(Data items)

# # # #

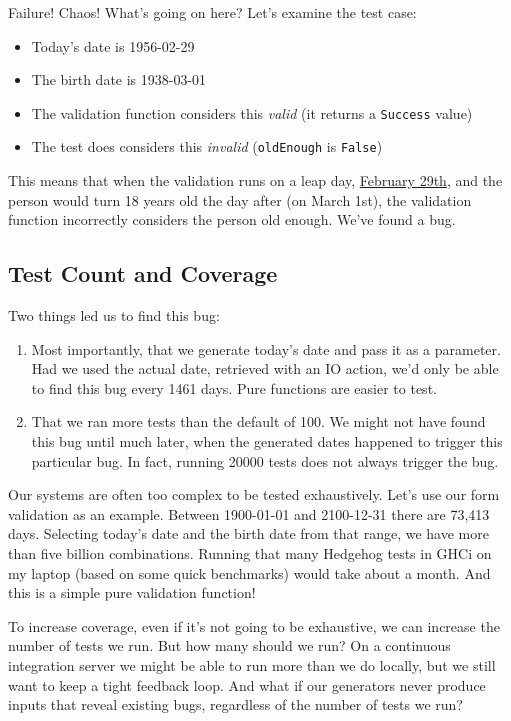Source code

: \noindent Failure! Chaos! What's going on here? Let's examine the test case:

\begin{itemize}

\item
  Today's date is 1956-02-29
\item
  The birth date is 1938-03-01
\item
  The validation function considers this \emph{valid} (it returns a
  \texttt{Success} value)
\item
  The test does considers this \emph{invalid} (\texttt{oldEnough} is
  \texttt{False})
\end{itemize}

This means that when the validation runs on a leap day,
\href{https://en.wikipedia.org/wiki/February_29\#Born_on_February_29}{February
29th}, and the person would turn 18 years old the day after (on March
1st), the validation function incorrectly considers the person old
enough. We've found a bug.

\subsection{Test Count and Coverage}\label{test-count-and-coverage}

Two things led us to find this bug:

\begin{enumerate}
\item
  Most importantly, that we generate today's date and pass it as a
  parameter. Had we used the actual date, retrieved with an IO action,
  we'd only be able to find this bug every 1461 days. Pure functions are
  easier to test.
\item
  That we ran more tests than the default of 100. We might not have
  found this bug until much later, when the generated dates happened to
  trigger this particular bug. In fact, running 20000 tests does not
  always trigger the bug.
\end{enumerate}
Our systems are often too complex to be tested exhaustively. Let's use
our form validation as an example. Between 1900-01-01 and 2100-12-31
there are 73,413 days. Selecting today's date and the birth date from
that range, we have more than five billion combinations. Running that
many Hedgehog tests in GHCi on my laptop (based on some quick
benchmarks) would take about a month. And this is a simple pure
validation function!

To increase coverage, even if it's not going to be exhaustive, we can
increase the number of tests we run. But how many should we run? On a
continuous integration server we might be able to run more than we do
locally, but we still want to keep a tight feedback loop. And what if
our generators never produce inputs that reveal existing bugs,
regardless of the number of tests we run?

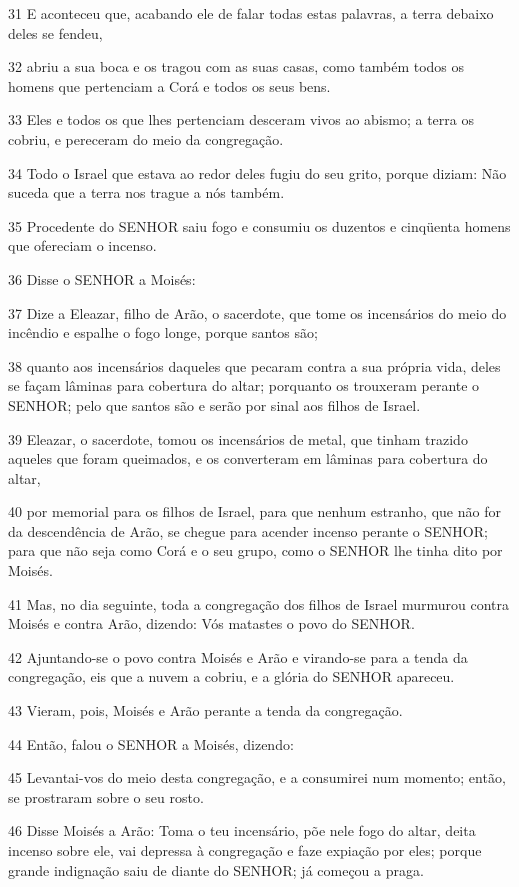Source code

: \par 31 E aconteceu que, acabando ele de falar todas estas palavras, a terra debaixo deles se fendeu,
\par 32 abriu a sua boca e os tragou com as suas casas, como também todos os homens que pertenciam a Corá e todos os seus bens.
\par 33 Eles e todos os que lhes pertenciam desceram vivos ao abismo; a terra os cobriu, e pereceram do meio da congregação.
\par 34 Todo o Israel que estava ao redor deles fugiu do seu grito, porque diziam: Não suceda que a terra nos trague a nós também.
\par 35 Procedente do SENHOR saiu fogo e consumiu os duzentos e cinqüenta homens que ofereciam o incenso.
\par 36 Disse o SENHOR a Moisés:
\par 37 Dize a Eleazar, filho de Arão, o sacerdote, que tome os incensários do meio do incêndio e espalhe o fogo longe, porque santos são;
\par 38 quanto aos incensários daqueles que pecaram contra a sua própria vida, deles se façam lâminas para cobertura do altar; porquanto os trouxeram perante o SENHOR; pelo que santos são e serão por sinal aos filhos de Israel.
\par 39 Eleazar, o sacerdote, tomou os incensários de metal, que tinham trazido aqueles que foram queimados, e os converteram em lâminas para cobertura do altar,
\par 40 por memorial para os filhos de Israel, para que nenhum estranho, que não for da descendência de Arão, se chegue para acender incenso perante o SENHOR; para que não seja como Corá e o seu grupo, como o SENHOR lhe tinha dito por Moisés.
\par 41 Mas, no dia seguinte, toda a congregação dos filhos de Israel murmurou contra Moisés e contra Arão, dizendo: Vós matastes o povo do SENHOR.
\par 42 Ajuntando-se o povo contra Moisés e Arão e virando-se para a tenda da congregação, eis que a nuvem a cobriu, e a glória do SENHOR apareceu.
\par 43 Vieram, pois, Moisés e Arão perante a tenda da congregação.
\par 44 Então, falou o SENHOR a Moisés, dizendo:
\par 45 Levantai-vos do meio desta congregação, e a consumirei num momento; então, se prostraram sobre o seu rosto.
\par 46 Disse Moisés a Arão: Toma o teu incensário, põe nele fogo do altar, deita incenso sobre ele, vai depressa à congregação e faze expiação por eles; porque grande indignação saiu de diante do SENHOR; já começou a praga.
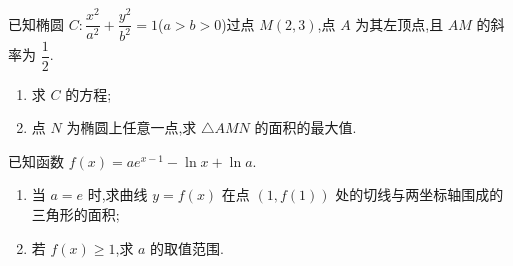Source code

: \begin{problem}
已知椭圆 \(C:\dfrac{x^2}{a^2}+\dfrac{y^2}{b^2}=1\)(\(a>b>0\))过点 \(M(2,3)\),点 \(A\) 为其左顶点,且 \(AM\) 的斜率为 \(\dfrac12\).

\begin{enumerate}
\item 求 \(C\) 的方程;
\item 点 \(N\) 为椭圆上任意一点,求 \(\triangle AMN\) 的面积的最大值.
\end{enumerate}
\end{problem}

\begin{problem}
已知函数 \(f(x)=ae^{x-1}-\ln x+\ln a\).

\begin{enumerate}
\item 当 \(a=e\) 时,求曲线 \(y=f(x)\) 在点 \((1,f(1))\) 处的切线与两坐标轴围成的三角形的面积;
\item 若 \(f(x)\geqslant1\),求 \(a\) 的取值范围.
\end{enumerate}
\end{problem}

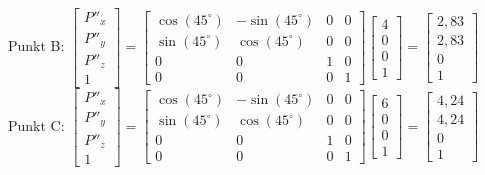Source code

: \documentclass[11pt, a4paper]{article} %
\begin{document}
Punkt B: $\begin{bmatrix}
	P''_x \\ P''_y \\ P''_z \\ 1
\end{bmatrix} = \begin{bmatrix}
	\cos(45^\circ) & -\sin(45^\circ) & 0 & 0 \\ \sin(45^\circ) & \cos(45^\circ) & 0 & 0 \\ 0 & 0 & 1 & 0 \\ 0 & 0 & 0 & 1
\end{bmatrix} \begin{bmatrix}
	4 \\ 0 \\ 0 \\ 1
\end{bmatrix} = \begin{bmatrix}
2,83 \\ 2,83 \\ 0 \\ 1
\end{bmatrix}$ \\
Punkt C: $\begin{bmatrix}
	P''_x \\ P''_y \\ P''_z \\ 1
\end{bmatrix} = \begin{bmatrix}
	\cos(45^\circ) & -\sin(45^\circ) & 0 & 0 \\ \sin(45^\circ) & \cos(45^\circ) & 0 & 0 \\ 0 & 0 & 1 & 0 \\ 0 & 0 & 0 & 1
\end{bmatrix} \begin{bmatrix}
	6 \\ 0 \\ 0 \\ 1
\end{bmatrix} = \begin{bmatrix}
4,24 \\ 4,24 \\ 0 \\ 1
\end{bmatrix}$ \\[0.5cm]
\begin{figure}[h]
\end{figure}
\end{document}
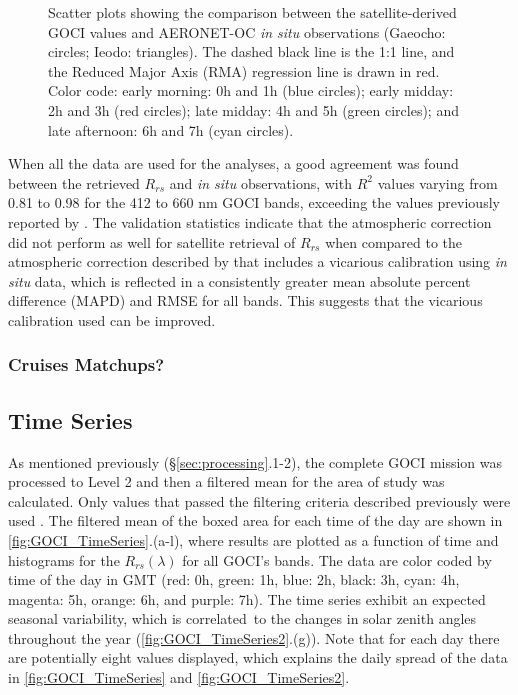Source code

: \documentclass[onecolumn,3p,letterpaper,11pt]{elsarticle}
\begin{document}
\begin{figure}[H]
    \caption{Scatter plots showing the comparison between the satellite-derived GOCI values and AERONET-OC {\it in situ} observations (Gaeocho: circles; Ieodo: triangles). The dashed black line is the 1:1 line, and the Reduced Major Axis (RMA) regression line is drawn in red. Color code: early morning: 0h and 1h (blue circles); early midday: 2h and 3h (red circles); late midday: 4h and 5h (green circles); and late afternoon: 6h and 7h (cyan circles). \label{fig:GOCI_AERO} } 
\end{figure}

When all the data are used for the analyses, a good agreement was found between the retrieved $R_{rs}$ and {\it in situ} observations, with $R^2$ values varying from 0.81 to 0.98 for the 412 to 660 nm GOCI bands, exceeding the values previously reported by \citet{Ahn2015}. The validation statistics indicate that the atmospheric correction did not perform as well for satellite retrieval of $R_{rs}$ when compared to the atmospheric correction described by \citet{Ahn2015} that includes a vicarious calibration using {\it in situ} data, which is reflected in a consistently greater mean absolute percent difference (MAPD) and RMSE for all bands. This suggests that the vicarious calibration used can be improved. 
\subsubsection{Cruises Matchups?}
\subsection{Time Series}
As mentioned previously (\S\ref{sec:processing}.1-2), the complete GOCI mission was processed to Level 2 and then a filtered mean for the area of study was calculated. Only values that passed the filtering criteria described previously were used \citep{Bailey2006}. The filtered mean of the boxed area for each time of the day are shown in \autoref{fig:GOCI_TimeSeries}.(a-l), where results are plotted as a function of time and histograms for the $R_{rs}(\lambda)$ for all GOCI's bands. The data are color coded by time of the day in GMT (red: 0h, green: 1h, blue: 2h, black: 3h, cyan: 4h, magenta: 5h, orange: 6h, and purple: 7h). The time series exhibit an expected seasonal variability, which is correlated~to the changes in solar zenith angles throughout the year (\autoref{fig:GOCI_TimeSeries2}.(g)). Note that for each day there are potentially eight values displayed, which explains the daily spread of the data in \autoref{fig:GOCI_TimeSeries} and \autoref{fig:GOCI_TimeSeries2}. 
\end{document}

# # # #

== Goal of the exercise ==
Print, with pictures removed, exactly the lines of the records above from the top through the line containing "This means that".

== Finished task ==
Source code

: \noindent Failure! Chaos! What's going on here? Let's examine the test case:

\begin{itemize}

\item
  Today's date is 1956-02-29
\item
  The birth date is 1938-03-01
\item
  The validation function considers this \emph{valid} (it returns a
  \texttt{Success} value)
\item
  The test does considers this \emph{invalid} (\texttt{oldEnough} is
  \texttt{False})
\end{itemize}

This means that when the validation runs on a leap day,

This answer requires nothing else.